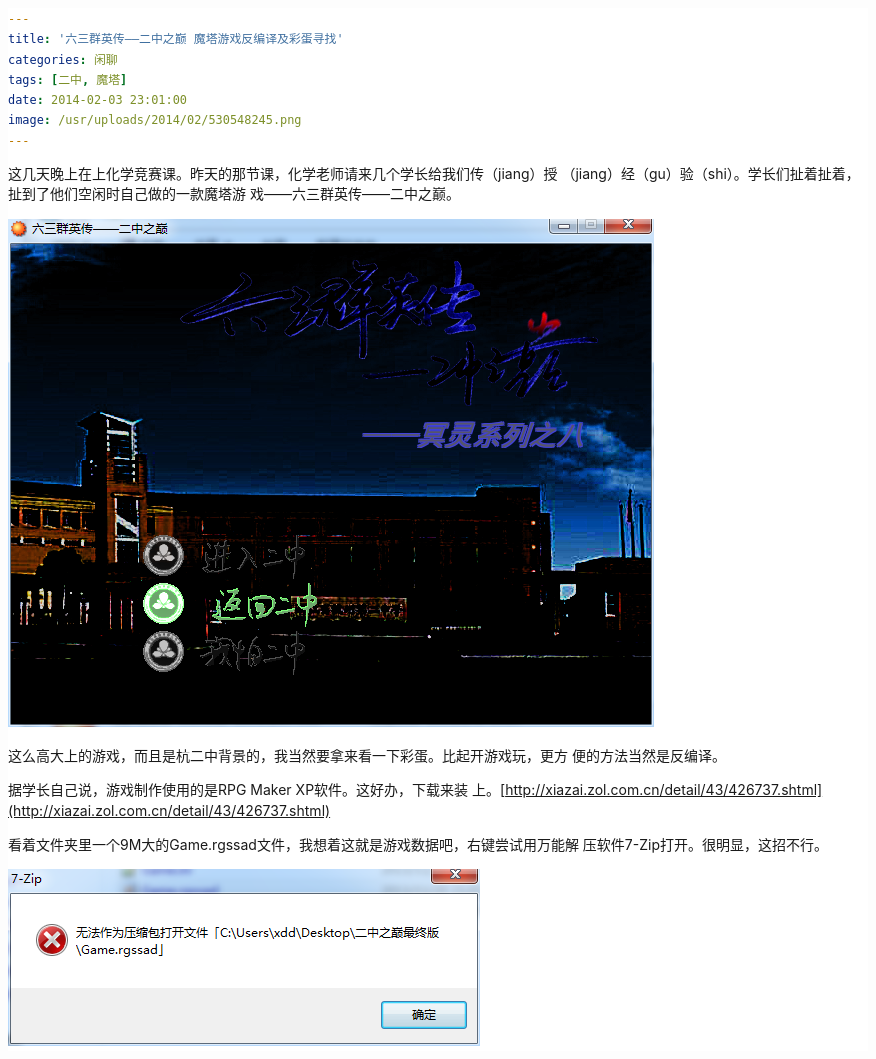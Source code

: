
 ```yaml
---
title: '六三群英传——二中之巅 魔塔游戏反编译及彩蛋寻找'
categories: 闲聊
tags: [二中, 魔塔]
date: 2014-02-03 23:01:00
image: /usr/uploads/2014/02/530548245.png
---
```


这几天晚上在上化学竞赛课。昨天的那节课，化学老师请来几个学长给我们传（jiang）授
（jiang）经（gu）验（shi）。学长们扯着扯着，扯到了他们空闲时自己做的一款魔塔游
戏——六三群英传——二中之巅。

![/usr/uploads/2014/02/530548245.png](../../../../../../public/usr/uploads/2014/02/530548245.png)

这么高大上的游戏，而且是杭二中背景的，我当然要拿来看一下彩蛋。比起开游戏玩，更方
便的方法当然是反编译。

据学长自己说，游戏制作使用的是RPG Maker XP软件。这好办，下载来装
上。[http://xiazai.zol.com.cn/detail/43/426737.shtml](http://xiazai.zol.com.cn/detail/43/426737.shtml)

看着文件夹里一个9M大的Game.rgssad文件，我想着这就是游戏数据吧，右键尝试用万能解
压软件7-Zip打开。很明显，这招不行。

![/usr/uploads/2014/02/2010882355.png](../../../../../../public/usr/uploads/2014/02/2010882355.png)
◆ ◆ ◆ ◆ ◆ ◆ ◆
WORK TO COMPLETE: No pictures should appear in the copy, which holds exactly the lines from the first line of the data through the line with "戏——六三群英传——二中之巅。" and nothing else.

ANSWER TO THIS PROBLEM:
Source code

:
 ```yaml
---
title: '六三群英传——二中之巅 魔塔游戏反编译及彩蛋寻找'
categories: 闲聊
tags: [二中, 魔塔]
date: 2014-02-03 23:01:00
image: /usr/uploads/2014/02/530548245.png
---
```


这几天晚上在上化学竞赛课。昨天的那节课，化学老师请来几个学长给我们传（jiang）授
（jiang）经（gu）验（shi）。学长们扯着扯着，扯到了他们空闲时自己做的一款魔塔游
戏——六三群英传——二中之巅。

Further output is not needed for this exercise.